Business Intelligence (BI) is the common name for the practice of integrating, analyzing and reporting with data to improve business decisions. In BI we often discuss three types of decisions.
Operational Decisions. These decisions are quite simple and small in scope. Each one does not affect much of your business. An operational decision could be …
What do we do if we see this error message?
Which supplier should I use for this order?
Do we give this customer a loan?
The results of operational decisions can be influenced by Tactical Decisions, for example …
What is our target time for dealing with error messages? Who are our preferred suppliers?
How much money do we give in loans this quarter?
Tactical Decisions are also influenced by Strategic Decisions …
We are getting too many errors with this software. Although it will be expensive, is it time to move to a new system?
Do we build components ourselves, or do we purchase from suppliers?
Should we be focussing on business loans or instead investing in domestic mortgages?
You can see that these types of decisions are very closely related.

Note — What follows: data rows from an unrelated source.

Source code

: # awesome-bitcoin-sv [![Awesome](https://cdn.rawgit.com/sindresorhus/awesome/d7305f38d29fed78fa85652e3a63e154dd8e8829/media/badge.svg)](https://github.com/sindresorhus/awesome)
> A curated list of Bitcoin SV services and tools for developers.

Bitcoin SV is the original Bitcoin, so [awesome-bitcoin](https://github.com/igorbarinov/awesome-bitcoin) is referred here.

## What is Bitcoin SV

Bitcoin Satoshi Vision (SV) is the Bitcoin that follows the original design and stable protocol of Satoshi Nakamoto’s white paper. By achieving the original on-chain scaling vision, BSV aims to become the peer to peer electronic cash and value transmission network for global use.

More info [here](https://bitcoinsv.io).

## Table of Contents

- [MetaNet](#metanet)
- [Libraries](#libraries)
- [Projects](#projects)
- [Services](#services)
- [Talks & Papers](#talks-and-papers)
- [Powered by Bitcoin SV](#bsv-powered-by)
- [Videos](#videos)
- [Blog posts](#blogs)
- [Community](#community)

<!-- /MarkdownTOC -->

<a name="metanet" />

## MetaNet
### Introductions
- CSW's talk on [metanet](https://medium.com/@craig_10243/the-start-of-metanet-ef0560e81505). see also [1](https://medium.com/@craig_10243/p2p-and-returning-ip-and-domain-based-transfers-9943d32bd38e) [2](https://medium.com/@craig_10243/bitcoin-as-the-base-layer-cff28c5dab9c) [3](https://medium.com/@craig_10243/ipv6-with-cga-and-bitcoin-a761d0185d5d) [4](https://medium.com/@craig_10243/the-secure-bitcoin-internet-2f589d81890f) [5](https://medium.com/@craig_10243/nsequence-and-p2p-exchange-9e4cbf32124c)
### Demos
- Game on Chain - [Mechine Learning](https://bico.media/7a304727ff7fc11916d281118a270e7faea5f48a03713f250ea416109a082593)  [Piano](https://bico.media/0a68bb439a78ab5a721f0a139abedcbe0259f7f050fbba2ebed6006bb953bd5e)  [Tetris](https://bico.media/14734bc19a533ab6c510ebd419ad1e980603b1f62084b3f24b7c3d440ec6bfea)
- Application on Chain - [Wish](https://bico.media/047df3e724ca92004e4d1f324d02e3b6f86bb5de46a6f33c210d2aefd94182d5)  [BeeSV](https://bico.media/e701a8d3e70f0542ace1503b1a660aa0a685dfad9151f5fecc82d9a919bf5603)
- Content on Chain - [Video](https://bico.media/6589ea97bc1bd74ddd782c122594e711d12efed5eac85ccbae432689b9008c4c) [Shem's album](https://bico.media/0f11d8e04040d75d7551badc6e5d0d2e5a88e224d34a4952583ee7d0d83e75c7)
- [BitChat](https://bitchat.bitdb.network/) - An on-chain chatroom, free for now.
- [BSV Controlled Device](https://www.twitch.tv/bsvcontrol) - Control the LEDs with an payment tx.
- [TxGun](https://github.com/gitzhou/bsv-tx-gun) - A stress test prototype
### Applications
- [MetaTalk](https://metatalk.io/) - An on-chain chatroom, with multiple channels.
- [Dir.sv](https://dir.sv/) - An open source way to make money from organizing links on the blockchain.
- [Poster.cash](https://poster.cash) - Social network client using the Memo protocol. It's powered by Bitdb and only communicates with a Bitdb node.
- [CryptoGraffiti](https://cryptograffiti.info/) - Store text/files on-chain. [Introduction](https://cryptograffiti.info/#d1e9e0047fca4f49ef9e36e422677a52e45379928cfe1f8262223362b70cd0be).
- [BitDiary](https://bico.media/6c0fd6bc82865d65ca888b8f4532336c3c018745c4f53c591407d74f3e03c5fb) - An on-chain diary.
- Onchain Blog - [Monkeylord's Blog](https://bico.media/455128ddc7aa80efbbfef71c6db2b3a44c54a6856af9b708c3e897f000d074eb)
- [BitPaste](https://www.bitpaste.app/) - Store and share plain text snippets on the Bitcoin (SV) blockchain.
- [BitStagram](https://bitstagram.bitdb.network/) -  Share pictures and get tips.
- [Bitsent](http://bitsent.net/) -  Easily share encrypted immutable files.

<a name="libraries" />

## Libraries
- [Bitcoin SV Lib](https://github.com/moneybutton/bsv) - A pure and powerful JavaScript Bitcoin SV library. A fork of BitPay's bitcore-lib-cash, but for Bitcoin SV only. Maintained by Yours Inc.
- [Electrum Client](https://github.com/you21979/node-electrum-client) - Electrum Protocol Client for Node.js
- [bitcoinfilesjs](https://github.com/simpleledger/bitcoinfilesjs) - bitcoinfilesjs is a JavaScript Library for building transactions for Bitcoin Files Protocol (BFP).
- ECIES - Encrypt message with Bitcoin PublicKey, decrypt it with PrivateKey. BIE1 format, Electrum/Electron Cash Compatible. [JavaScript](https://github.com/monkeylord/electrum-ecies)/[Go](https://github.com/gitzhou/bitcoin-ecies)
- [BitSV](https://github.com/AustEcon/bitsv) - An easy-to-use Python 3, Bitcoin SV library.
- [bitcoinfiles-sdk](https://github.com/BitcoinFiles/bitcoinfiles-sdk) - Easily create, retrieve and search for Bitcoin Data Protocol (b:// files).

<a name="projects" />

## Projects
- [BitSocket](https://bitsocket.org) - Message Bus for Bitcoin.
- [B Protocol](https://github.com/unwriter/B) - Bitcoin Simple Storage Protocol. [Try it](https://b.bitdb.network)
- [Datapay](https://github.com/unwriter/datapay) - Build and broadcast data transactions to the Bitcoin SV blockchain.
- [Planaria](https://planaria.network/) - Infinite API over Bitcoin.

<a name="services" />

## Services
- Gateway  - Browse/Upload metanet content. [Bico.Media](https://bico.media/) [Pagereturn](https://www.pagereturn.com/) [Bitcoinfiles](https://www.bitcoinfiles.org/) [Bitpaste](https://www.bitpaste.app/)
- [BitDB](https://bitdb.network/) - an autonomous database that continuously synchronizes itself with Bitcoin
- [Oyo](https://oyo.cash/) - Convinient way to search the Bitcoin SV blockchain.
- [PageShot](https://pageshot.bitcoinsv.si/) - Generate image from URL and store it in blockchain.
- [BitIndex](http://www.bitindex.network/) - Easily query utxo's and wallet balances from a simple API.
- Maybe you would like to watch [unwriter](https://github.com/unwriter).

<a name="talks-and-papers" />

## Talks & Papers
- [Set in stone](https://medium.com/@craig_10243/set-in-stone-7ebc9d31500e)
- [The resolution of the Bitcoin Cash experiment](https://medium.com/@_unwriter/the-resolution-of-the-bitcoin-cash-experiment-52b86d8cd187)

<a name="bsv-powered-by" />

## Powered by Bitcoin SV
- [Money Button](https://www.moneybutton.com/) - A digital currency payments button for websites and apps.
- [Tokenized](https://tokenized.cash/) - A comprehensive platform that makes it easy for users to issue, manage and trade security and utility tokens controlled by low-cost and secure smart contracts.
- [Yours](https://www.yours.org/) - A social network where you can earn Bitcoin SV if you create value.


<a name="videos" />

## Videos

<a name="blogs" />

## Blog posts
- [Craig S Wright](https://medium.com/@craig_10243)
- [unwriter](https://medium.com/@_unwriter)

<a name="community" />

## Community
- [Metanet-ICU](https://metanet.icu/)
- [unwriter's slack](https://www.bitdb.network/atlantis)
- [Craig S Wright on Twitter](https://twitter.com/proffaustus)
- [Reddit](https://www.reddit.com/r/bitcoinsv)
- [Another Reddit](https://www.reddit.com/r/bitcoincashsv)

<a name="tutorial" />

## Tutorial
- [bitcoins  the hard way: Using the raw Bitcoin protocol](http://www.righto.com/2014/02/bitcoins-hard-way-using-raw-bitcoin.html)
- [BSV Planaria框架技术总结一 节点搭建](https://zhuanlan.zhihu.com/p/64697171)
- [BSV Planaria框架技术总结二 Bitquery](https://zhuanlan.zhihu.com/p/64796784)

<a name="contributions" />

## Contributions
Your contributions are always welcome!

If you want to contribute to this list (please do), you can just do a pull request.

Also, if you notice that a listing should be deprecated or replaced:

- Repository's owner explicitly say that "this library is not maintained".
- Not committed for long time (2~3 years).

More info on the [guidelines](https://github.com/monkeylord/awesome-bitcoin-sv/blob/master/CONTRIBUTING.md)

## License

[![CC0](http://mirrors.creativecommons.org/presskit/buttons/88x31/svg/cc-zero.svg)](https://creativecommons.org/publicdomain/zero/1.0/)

And you can see that they are increasingly more complex.
Operational decisions have a clear structure and they are very repeatable. Each one – in itself – has a low value. These decisions are good candidates for automation and artificial decision-making. Your next application for a loan will probably be decided by a computer. Of course there may be millions of such decisions, and getting the inputs and outputs wrong can be very costly. We saw this with the sub-prime mortgage crisis in the USA which affected the world economy. But each individual decision is small.
Strategic decisions are often vague and complex. They may not even have an answer that is right or wrong. These decisions are still for human beings. No one is using a robot to decide which new market to enter, or which company to acquire.
Artificial Intelligence or …?
Should we worry about these operational decisions being made by automated systems?
It is important to remember that we are in control. We can decide which decisions to make. The automated system can only do what it is told.
In fact, I am not very concerned about Artificial Intelligence. In the short term, I worry about Artificial Stupidity. I mean, that human beings too often leave decisions to machines when we should know better. We all hear stories about drivers crashing into shops, or driving into lakes, because their GPS told them the “Turn Left Now.“
Human and artificial intelligence are astonishingly powerful when working together – if the human uses the machine as a tool. We are the masters of our technology, not its servants.
Creativity and innovation
There is another area where human beings have a great advantage over artificial intelligence. We can be creative and inspiring in ways that machines cannot.
We are capable of making surprising decisions. We are also capable of making what appears to be wrong decision, because it feels right to us. As the marketing genius, Paul Arden, said, “If you always make the right decision, the safe decision, the one most people make, you will be the same as everyone else.“
Creativity requires us to take risks, which can mean making decisions that appear wrong. Try programming a computer to do that!
Automation and the Economy
As you can see, I believe that Artificial Intelligence is exciting and very promising. But I also believe it is limited compared to the human ability to handle vague, difficult, complex decisions.
In the 1950s, Ford opened a highly automated factory in Cleveland. An official from the company gave the american union leader, Walter Reuther, a tour and said “How will you collect union fees from these machines?“
Reuther simply replied, “How will you get the machines to buy cars?“
In the future will our jobs all be taken by robots and artificial decisions? I don’t think so. Instead I think our jobs will be more interesting, more efficient and more creative because we will be working side-by-side with artificial intelligence.